Work order:
Gather, from the data below, each line in which the word "available" occurs.

Records supplied:
/---
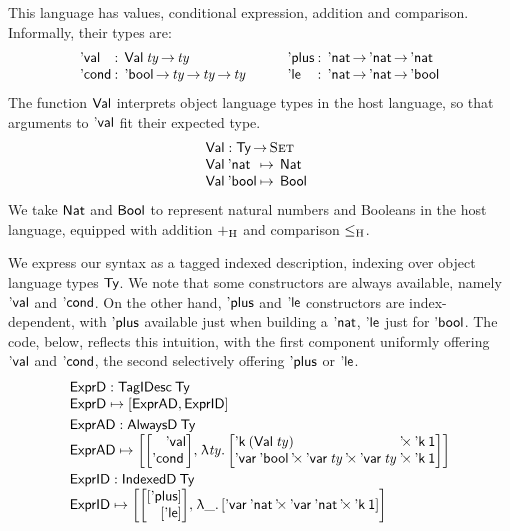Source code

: This language has values, conditional expression, addition and
comparison. Informally, their types are:
%
\[
\begin{array}{l@{\::\:\:}l}
\SYMBEval            & \Val{\V{ty}} \To \V{ty} \\
\SYMBEcond           & \Ebool \To \V{ty} \To \V{ty} \To \V{ty}  \\ 
\end{array}
\qquad
\begin{array}{l@{\::\:\:}l}
\SYMBEplus           & \Enat \To \Enat \To \Enat                           \\
\SYMBEle             & \Enat \To \Enat \To \Ebool                          \\
\end{array}
\]
%
The function $\SYMBVal$ interprets object language types in the
host language, so that arguments to $\SYMBEval$ fit their
expected type.
%
\[\stk{
\SYMBVal : \Ty \To \Set \\
\begin{array}{@{}l@{\:\mapsto\:\:}l}
\Val{\Enat}   & \Nat \\
\Val{\Ebool}  & \Bool
\end{array}
}\]
%
We take $\Nat$ and $\Bool$ to represent natural numbers and Booleans
in the host language, equipped with addition $\plusHost$ and
comparison $\leHost$.

We express our syntax as a tagged indexed description, indexing over
object language types $\Ty$. We note that some constructors are always
available, namely $\SYMBEval$ and $\SYMBEcond$. On the other hand,
$\SYMBEplus$ and $\SYMBEle$ constructors are index-dependent, with
$\SYMBEplus$ available just when building a $\Enat$, $\SYMBEle$ just
for $\Ebool$. The code, below, reflects this intuition, with the first
component uniformly offering $\SYMBEval$ and $\SYMBEcond$, the second
selectively offering $\SYMBEplus$ or $\SYMBEle$.
%
%
\[\stk{
\stk{
\HExprD : \TagIDesc{\Ty} \\
\HExprD \mapsto \sqr{ \HExprAD , \HExprID } \\
} \smallskip\\
\stk{
\HExprAD : \ATagIDesc{\Ty} \\
\HExprAD \mapsto \vtup{l}{
   {\vtup{r}{\SYMBEval\\ \SYMBEcond \,}} \red{,} \;
      \LAM{\V{ty}}
      \vtup{l@{\:}l}{
      \DProd{\DConst{(\Val{\V{ty}})}&}{\DConst{\Unit}} \\
      \DProd{\DProd{\DVar{\Ebool}}{\DProd{\DVar{\V{ty}}}{\DVar{\V{ty}}}}&}
        {\DConst{\Unit}} \\
     }
   }
\smallskip\\
} 
\\
\stk{
\HExprID : \ITagIDesc{\Ty} \\
\HExprID \mapsto \vtup{l}{
                   \vtup{r}{\sqr{\SYMBEplus} \\ \sqr{\SYMBEle}} \red{,} \;
  \LAM{\_} \sqr{\DProd{\DProd{\DVar{\Enat}}{\DVar{\Enat}}}{\DConst{\Unit}}}
                   }
}
}\]

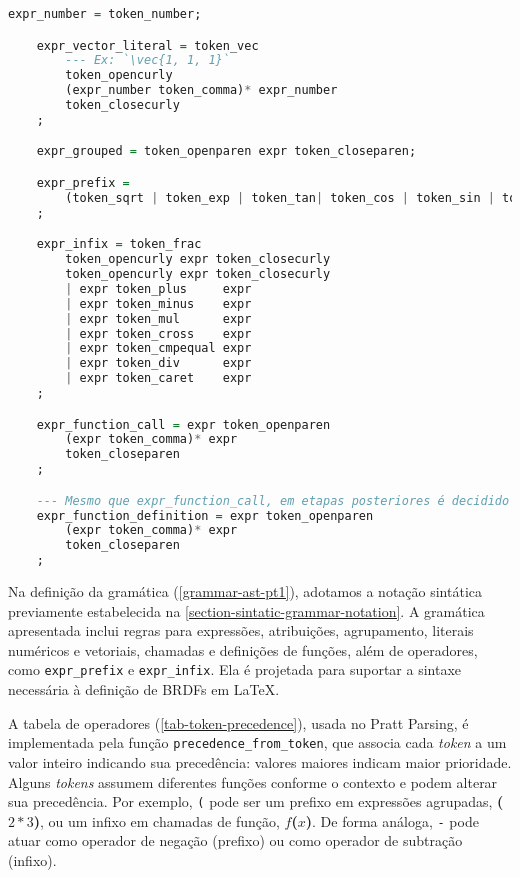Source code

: \begin{codigo}[H]
        \caption{\small Gramática para \texttt{EquantionLang} parte 2.}
        \label{grammar-ast-pt2}
\begin{lstlisting}[language=haskell, basicstyle=\ttfamily\footnotesize,numbers=none, inputencoding=utf8]
    expr_number = token_number;

    expr_vector_literal = token_vec
        --- Ex: `\vec{1, 1, 1}`
        token_opencurly
        (expr_number token_comma)* expr_number
        token_closecurly
    ;

    expr_grouped = token_openparen expr token_closeparen;

    expr_prefix =
        (token_sqrt | token_exp | token_tan| token_cos | token_sin | token_arctan | token_arccos | token_arcsin | token_minus | token_plus) expr
    ;

    expr_infix = token_frac
        token_opencurly expr token_closecurly
        token_opencurly expr token_closecurly
        | expr token_plus     expr
        | expr token_minus    expr
        | expr token_mul      expr
        | expr token_cross    expr
        | expr token_cmpequal expr
        | expr token_div      expr
        | expr token_caret    expr
    ;

    expr_function_call = expr token_openparen
        (expr token_comma)* expr
        token_closeparen
    ;

    --- Mesmo que expr_function_call, em etapas posteriores é decidido qual tipo realmente é.
    expr_function_definition = expr token_openparen
        (expr token_comma)* expr
        token_closeparen
    ;
\end{lstlisting}
\end{codigo}

Na definição da gramática (\autoref{grammar-ast-pt1}), adotamos a notação sintática previamente estabelecida na \autoref{section-sintatic-grammar-notation}. 
A gramática apresentada inclui regras para expressões, atribuições, agrupamento, literais numéricos e vetoriais, chamadas e definições de funções, além de operadores, como \verb"expr_prefix" e \verb"expr_infix". Ela é projetada para suportar a sintaxe necessária à definição de BRDFs em \LaTeX{}.



A tabela de operadores (\autoref{tab-token-precedence}), usada no Pratt Parsing, é implementada pela função \texttt{precedence\_from\_token}, que associa cada \textit{token} a um valor inteiro indicando sua precedência: valores maiores indicam maior prioridade. Alguns \textit{tokens} assumem diferentes funções conforme o contexto e podem alterar sua precedência. Por exemplo, \texttt{(} pode ser um prefixo em expressões agrupadas, \textbf{(}$2*3$\textbf{)}, ou um infixo em chamadas de função, $f$\textbf{(}$x$\textbf{)}. De forma análoga, \texttt{-} pode atuar como operador de negação (prefixo) ou como operador de subtração (infixo).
\---
Solution below:
available, namely $\SYMBEval$ and $\SYMBEcond$. On the other hand,
$\SYMBEplus$ available just when building a $\Enat$, $\SYMBEle$ just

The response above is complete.